Wondrous Brooklyn
Maureen E. Mulvihill & June Harrison

Untitled Document



Recovering James Agee's New York Classic


James Agee
(born, Knoxville, TN 1909; died, New York City, 1955)


Brooklyn Is Southeast of the Island: Travel Notes
by James Agee
Published by Esquire Magazine, 1968.
Republished by Fordham University Press, 2005,
with a Preface by Brooklyn author, Jonathan Lethem.
ISBN 9780823224920. Hardcover, with jacket. 64pp. $16.95

Reviewed for Today In Literature, 16th May 2007,
by Maureen E. Mulvihill (Park Slope, Brooklyn, New York)

For three Park Slope neighbors who launched the Brooklyn Brownstone Revival:
 Evelyn Ortner (1924-2006), Everett Ortner, and Clem Labine


With contemporary photos and photo-tiles of Brooklyn

by NYC photographer June Harrison


JAMES AGEE's jottings on Brooklyn are quite a saga. This is a story framed by literary failure and literary recovery. Every writer should be so lucky.   

In 1939, Fortune magazine planned a special issue on New York City; it commissioned an up-and-coming Southern writer, James Agee, newly graduated from Harvard (1932) and now on the literary prowl in Manhattan, to write an extended essay on the city's most colorful and literary borough – Brooklyn. Agee, spotting the potential of the moment and eager for notoriety, seized the moment. Moving swiftly, he set up in a cheap apartment on St James Place, off of Flatbush Avenue; his task, not unlike that of a New York City immigrant of yore, was fairly simple: learn the land, build content by knowing one's material. This meant engaging the natives. So, Agee asked, he listened, he looked, and he reflected. In Brooklyn, young Agee was a guest and a visitor in a strange, even awesome, terrain of multiple cultures and ethnic types; he successfully immersed himself in the life of the borough, eager to grasp its bustling character, history, and promise. To Agee's deep disappointment, his Brooklyn piece was rejected by the suits at Fortune on the ground of irreconcilable creative differences ("it's too strong to print"). Some 20 years later, in 1968, his Brooklyn musings were not at all objectionable; his jazzy, hip, be-bop prose style was appreciated, and his Brooklyn text was recovered and promptly published by Esquire magazine. But it wasn't until 66 years after its original drafting in 1939 that Agee's Brooklyn piece saw a second life and finally received its due. Thanks to Brooklyn author, Jonathan Lethem, Agee's "travel notes" on Brooklyn were republished in 2005 in a small booklet format by Fordham University Press.
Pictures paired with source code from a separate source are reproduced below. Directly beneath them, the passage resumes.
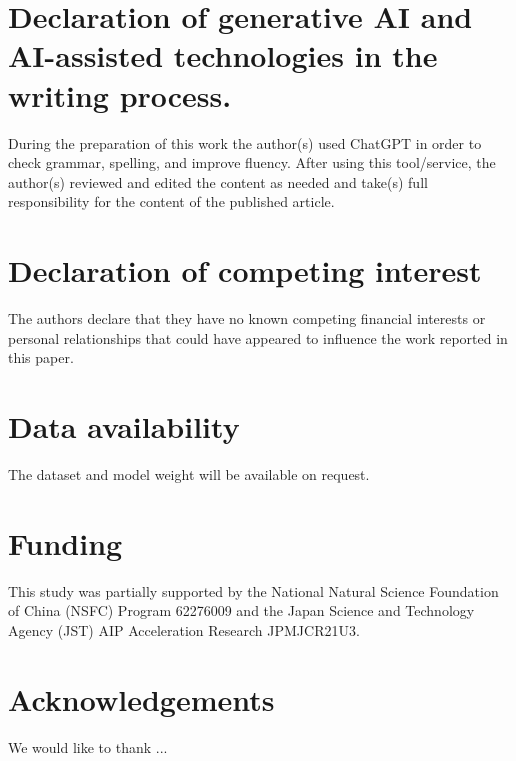 \documentclass[12pt]{article}
\begin{document}
\section*{Declaration of generative AI and AI-assisted technologies in the writing process.}
During the preparation of this work the author(s) used ChatGPT in order to check grammar, spelling, and improve fluency. After using this tool/service, the author(s) reviewed and edited the content as needed and take(s) full responsibility for the content of the published article.

\section*{Declaration of competing interest}
The authors declare that they have no known competing financial interests or personal relationships that could have appeared to influence the work reported in this paper.

\section*{Data availability}
The dataset and model weight will be available on request.

\section*{Funding}
This study was partially supported by the National Natural Science Foundation of China (NSFC) Program 62276009 and the Japan Science and Technology Agency (JST) AIP Acceleration Research JPMJCR21U3.

\section*{Acknowledgements}
We would like to thank ...

{\clearpage}



\end{document}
Agee was no newcomer to Fortune magazine when he undertook the Brooklyn assignment in 1939. He already had earned his stripes as a documentary journalist in 1936 with vivid reportage on poor tenement sharecroppers in Alabama and Tennessee, with superb documentary photographs by Walker Evans. Agee's approach was verité: second-hand was never his style, not in anything he did. Agee entered his material entirely first-hand. He spent time with his subject (about six weeks); he lived with the rural poor; he heard their stories and their language; he ate their food; he watched their faces and their hands; and he joined them on their daily rounds. Agee published his modest oral and visual history in Fortune magazine in 1936; in 1941, he and Walker collaborated on an extended treatment of the material, under the title Let Us Now Praise Famous Men. When Fortune magazine selected Agee for a sketch of Brooklyn in 1939, the publisher had wisely selected an experienced documentarist. Agee had a good eye and a good ear, and the noisy, jumbling streets of Brooklyn, New York would be just the match for such a hands-on writer.

The obvious first achievement of Agee's Brooklyn is its stunning economy: in about 10,000 words Agee does what only a master wordsmith can do – he reconstructs in measured phrases the external and internal essence of a very big subject. In a mere clutch of pages (fewer than 75), the reader is supplied with a feast of pitch-perfect images, sounds, and regional textures. Agee's observations include the full and zany theatre of all the Brooklyn neighborhoods: there is Brooklyn Heights and Clinton Hill and Williamsburg; there is Crown Heights and Greenpoint and Park Slope; there is Midwood and Sheepshead Bay and Bayridge – if you hail from Brooklyn or live there now, you will find your neighborhood in these pages. But it is not merely the breadth of coverage which distinguishes the book, it is also the craft and power of descriptive detail. Here, for example, is Agee writing on the borough's burgeoning neighborhoods of the late 1930s, Irish and Jewish families mostly, rich in old-world tradition and children galore:  

"More homes are owned in Brooklyn than in any other Borough; there are more children per adult head; it is a great savings-bank town; there are fewer divorces; it is by and large as profoundly domesticated, docile, and 'stable' a population as one could conceive of, outside England. There is a horror of 'unsuccessful' marriages – unsuccessful, that is, as shown by an open or legal break ...." (p 8)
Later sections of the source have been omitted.